- Opening Delimiter -
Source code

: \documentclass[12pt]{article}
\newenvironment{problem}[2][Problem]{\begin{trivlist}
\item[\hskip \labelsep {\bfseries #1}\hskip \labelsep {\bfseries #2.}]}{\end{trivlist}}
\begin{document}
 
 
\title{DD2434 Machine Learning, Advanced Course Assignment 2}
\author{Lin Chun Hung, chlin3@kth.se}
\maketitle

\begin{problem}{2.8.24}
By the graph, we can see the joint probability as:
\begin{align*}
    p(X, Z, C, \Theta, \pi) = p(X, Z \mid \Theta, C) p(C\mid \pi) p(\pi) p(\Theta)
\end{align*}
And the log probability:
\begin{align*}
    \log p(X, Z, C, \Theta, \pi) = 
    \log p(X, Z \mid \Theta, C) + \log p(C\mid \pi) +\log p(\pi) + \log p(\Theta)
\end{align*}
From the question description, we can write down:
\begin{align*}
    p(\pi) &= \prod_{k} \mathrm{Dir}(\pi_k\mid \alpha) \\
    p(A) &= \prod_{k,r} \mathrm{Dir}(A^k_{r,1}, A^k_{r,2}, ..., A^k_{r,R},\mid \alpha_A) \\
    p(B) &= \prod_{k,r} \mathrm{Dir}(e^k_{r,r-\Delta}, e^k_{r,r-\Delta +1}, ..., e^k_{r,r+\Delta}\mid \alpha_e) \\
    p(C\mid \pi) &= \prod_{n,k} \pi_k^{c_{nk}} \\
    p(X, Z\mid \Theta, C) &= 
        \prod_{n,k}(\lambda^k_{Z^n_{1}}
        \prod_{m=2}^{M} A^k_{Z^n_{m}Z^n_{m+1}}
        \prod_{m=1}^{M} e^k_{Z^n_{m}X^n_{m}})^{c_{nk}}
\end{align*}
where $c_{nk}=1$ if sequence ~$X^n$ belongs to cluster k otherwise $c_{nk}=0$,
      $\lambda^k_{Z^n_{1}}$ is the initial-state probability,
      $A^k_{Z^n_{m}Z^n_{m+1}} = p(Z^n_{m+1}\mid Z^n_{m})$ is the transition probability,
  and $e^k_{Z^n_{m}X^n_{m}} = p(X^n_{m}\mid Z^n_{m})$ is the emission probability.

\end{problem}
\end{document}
- Closing Delimiter -
Line count for the word "lambda": work out how many lines of the data above include it, and reply with that number alone.

-- THE ANSWER --
2